### Activity
Copy out every line holding the string "docs" from the records below.

### Supplied data
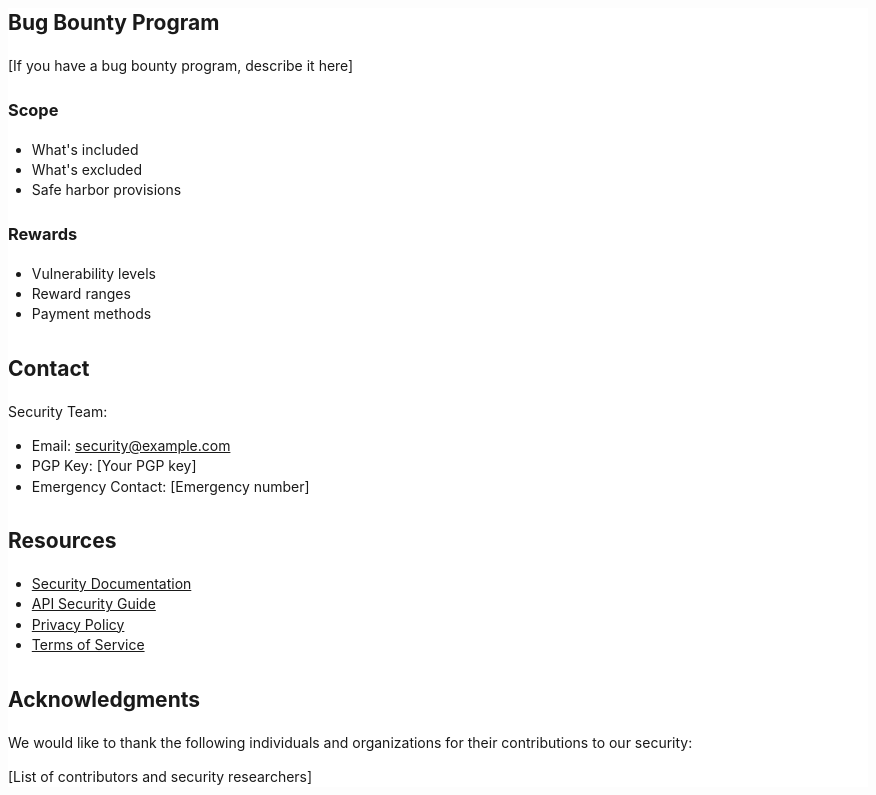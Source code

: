 ## Bug Bounty Program

[If you have a bug bounty program, describe it here]

### Scope
- What's included
- What's excluded
- Safe harbor provisions

### Rewards
- Vulnerability levels
- Reward ranges
- Payment methods

## Contact

Security Team:
- Email: security@example.com
- PGP Key: [Your PGP key]
- Emergency Contact: [Emergency number]

## Resources

- [Security Documentation](docs/security.md)
- [API Security Guide](docs/api-security.md)
- [Privacy Policy](PRIVACY.md)
- [Terms of Service](TERMS.md)

## Acknowledgments

We would like to thank the following individuals and organizations for their contributions to our security:

[List of contributors and security researchers]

### Exercise answer
- [Security Documentation](docs/security.md)
- [API Security Guide](docs/api-security.md)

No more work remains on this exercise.